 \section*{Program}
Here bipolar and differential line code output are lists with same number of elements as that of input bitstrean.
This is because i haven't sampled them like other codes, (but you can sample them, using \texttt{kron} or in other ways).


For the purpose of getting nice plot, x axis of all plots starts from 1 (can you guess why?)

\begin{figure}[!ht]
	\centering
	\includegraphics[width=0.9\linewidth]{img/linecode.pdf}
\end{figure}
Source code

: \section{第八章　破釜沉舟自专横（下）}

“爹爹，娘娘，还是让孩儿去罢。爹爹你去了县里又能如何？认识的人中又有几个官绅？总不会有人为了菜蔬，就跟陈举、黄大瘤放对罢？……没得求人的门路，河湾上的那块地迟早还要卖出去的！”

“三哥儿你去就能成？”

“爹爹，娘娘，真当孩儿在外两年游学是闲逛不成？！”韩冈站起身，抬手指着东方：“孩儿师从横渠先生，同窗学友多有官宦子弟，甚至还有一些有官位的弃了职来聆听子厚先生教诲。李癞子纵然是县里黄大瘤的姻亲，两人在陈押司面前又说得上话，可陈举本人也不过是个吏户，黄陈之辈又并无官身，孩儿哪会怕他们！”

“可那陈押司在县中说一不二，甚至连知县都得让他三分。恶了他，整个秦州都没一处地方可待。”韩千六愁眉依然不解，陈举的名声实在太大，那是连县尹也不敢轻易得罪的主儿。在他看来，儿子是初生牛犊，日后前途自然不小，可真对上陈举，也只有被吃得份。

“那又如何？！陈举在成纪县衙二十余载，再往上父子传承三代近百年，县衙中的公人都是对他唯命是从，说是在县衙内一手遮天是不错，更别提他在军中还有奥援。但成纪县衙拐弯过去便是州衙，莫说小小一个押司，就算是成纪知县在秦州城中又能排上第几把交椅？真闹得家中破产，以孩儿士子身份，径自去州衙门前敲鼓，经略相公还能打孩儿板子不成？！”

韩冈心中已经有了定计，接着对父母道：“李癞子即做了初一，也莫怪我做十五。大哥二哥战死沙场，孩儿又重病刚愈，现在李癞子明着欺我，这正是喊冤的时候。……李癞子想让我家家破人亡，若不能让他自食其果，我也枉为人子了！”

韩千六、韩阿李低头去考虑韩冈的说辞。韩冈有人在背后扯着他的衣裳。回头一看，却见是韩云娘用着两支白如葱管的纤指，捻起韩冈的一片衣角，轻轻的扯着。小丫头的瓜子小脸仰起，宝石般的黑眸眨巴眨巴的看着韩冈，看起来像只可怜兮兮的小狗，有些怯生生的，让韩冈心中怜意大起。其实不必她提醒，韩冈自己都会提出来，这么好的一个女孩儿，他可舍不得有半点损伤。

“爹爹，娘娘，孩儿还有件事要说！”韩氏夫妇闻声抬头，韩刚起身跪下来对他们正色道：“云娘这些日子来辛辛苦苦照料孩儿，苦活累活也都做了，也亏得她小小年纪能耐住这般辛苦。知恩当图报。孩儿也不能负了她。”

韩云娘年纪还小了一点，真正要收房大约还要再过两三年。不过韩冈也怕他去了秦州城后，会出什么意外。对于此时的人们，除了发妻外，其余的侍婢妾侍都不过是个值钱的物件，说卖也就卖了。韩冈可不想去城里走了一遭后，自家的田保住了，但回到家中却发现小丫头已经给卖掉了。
------------------------------------------------------------------------
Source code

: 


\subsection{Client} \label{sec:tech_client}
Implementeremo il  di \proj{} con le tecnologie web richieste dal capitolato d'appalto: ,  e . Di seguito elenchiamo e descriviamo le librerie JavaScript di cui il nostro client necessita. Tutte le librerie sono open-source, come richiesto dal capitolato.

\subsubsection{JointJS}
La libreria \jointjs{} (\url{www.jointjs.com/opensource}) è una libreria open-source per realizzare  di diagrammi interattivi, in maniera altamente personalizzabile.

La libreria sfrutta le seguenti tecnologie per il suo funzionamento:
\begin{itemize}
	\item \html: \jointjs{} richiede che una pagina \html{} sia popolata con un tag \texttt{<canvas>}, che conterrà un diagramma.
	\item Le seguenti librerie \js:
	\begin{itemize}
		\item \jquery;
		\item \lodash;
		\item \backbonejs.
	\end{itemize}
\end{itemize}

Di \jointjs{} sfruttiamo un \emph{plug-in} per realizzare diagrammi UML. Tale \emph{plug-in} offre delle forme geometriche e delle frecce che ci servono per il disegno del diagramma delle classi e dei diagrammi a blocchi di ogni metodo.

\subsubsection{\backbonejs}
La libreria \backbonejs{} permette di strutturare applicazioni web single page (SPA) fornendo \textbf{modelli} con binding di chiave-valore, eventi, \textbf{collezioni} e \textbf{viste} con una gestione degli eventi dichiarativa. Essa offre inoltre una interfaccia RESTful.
------------------------------------------------------------------------
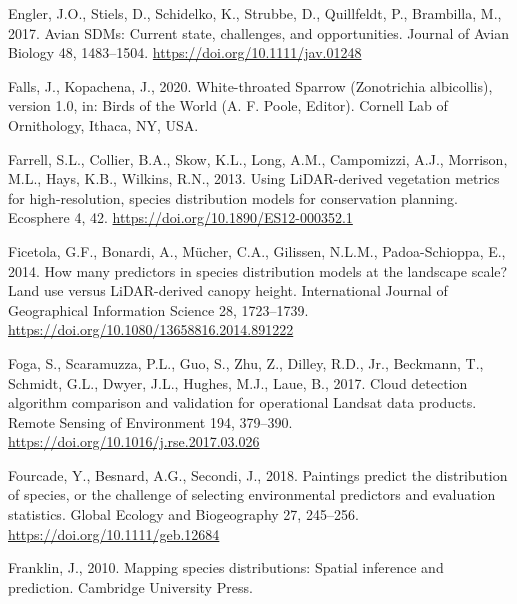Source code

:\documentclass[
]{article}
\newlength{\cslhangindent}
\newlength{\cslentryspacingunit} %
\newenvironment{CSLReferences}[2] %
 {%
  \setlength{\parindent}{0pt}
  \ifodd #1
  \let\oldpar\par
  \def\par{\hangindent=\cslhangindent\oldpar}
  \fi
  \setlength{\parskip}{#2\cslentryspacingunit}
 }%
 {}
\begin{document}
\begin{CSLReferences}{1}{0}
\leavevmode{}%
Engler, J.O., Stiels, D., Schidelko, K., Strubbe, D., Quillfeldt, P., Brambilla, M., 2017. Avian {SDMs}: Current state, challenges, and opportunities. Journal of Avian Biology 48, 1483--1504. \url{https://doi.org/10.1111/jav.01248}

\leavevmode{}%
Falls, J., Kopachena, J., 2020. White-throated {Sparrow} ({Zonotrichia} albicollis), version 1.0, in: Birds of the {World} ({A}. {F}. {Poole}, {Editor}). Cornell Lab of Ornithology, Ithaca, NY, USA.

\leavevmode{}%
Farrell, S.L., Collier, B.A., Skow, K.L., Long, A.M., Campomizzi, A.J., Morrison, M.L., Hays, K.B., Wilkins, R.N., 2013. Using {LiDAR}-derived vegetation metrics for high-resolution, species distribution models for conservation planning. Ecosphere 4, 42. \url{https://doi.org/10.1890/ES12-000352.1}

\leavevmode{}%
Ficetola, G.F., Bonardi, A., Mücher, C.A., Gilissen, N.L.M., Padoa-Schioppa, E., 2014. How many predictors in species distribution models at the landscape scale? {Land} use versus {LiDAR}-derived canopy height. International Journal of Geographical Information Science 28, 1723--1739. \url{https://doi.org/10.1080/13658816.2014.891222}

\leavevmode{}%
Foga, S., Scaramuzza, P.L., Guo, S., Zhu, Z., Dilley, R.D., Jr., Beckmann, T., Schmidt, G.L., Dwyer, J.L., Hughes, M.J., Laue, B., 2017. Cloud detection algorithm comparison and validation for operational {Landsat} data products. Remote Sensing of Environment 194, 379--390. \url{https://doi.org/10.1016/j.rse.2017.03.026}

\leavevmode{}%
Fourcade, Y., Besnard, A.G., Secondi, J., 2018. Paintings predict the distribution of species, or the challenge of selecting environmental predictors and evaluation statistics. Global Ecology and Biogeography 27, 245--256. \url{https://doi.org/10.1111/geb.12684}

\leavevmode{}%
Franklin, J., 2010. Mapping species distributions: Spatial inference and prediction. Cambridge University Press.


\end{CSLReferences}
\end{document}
------------------------------------------------------------------------
> [WORK INSTRUCTIONS] Pick out the lines above that hold the string "derived" and show them.

> [TASK ANSWER]
Farrell, S.L., Collier, B.A., Skow, K.L., Long, A.M., Campomizzi, A.J., Morrison, M.L., Hays, K.B., Wilkins, R.N., 2013. Using {LiDAR}-derived vegetation metrics for high-resolution, species distribution models for conservation planning. Ecosphere 4, 42. \url{https://doi.org/10.1890/ES12-000352.1}
Ficetola, G.F., Bonardi, A., Mücher, C.A., Gilissen, N.L.M., Padoa-Schioppa, E., 2014. How many predictors in species distribution models at the landscape scale? {Land} use versus {LiDAR}-derived canopy height. International Journal of Geographical Information Science 28, 1723--1739. \url{https://doi.org/10.1080/13658816.2014.891222}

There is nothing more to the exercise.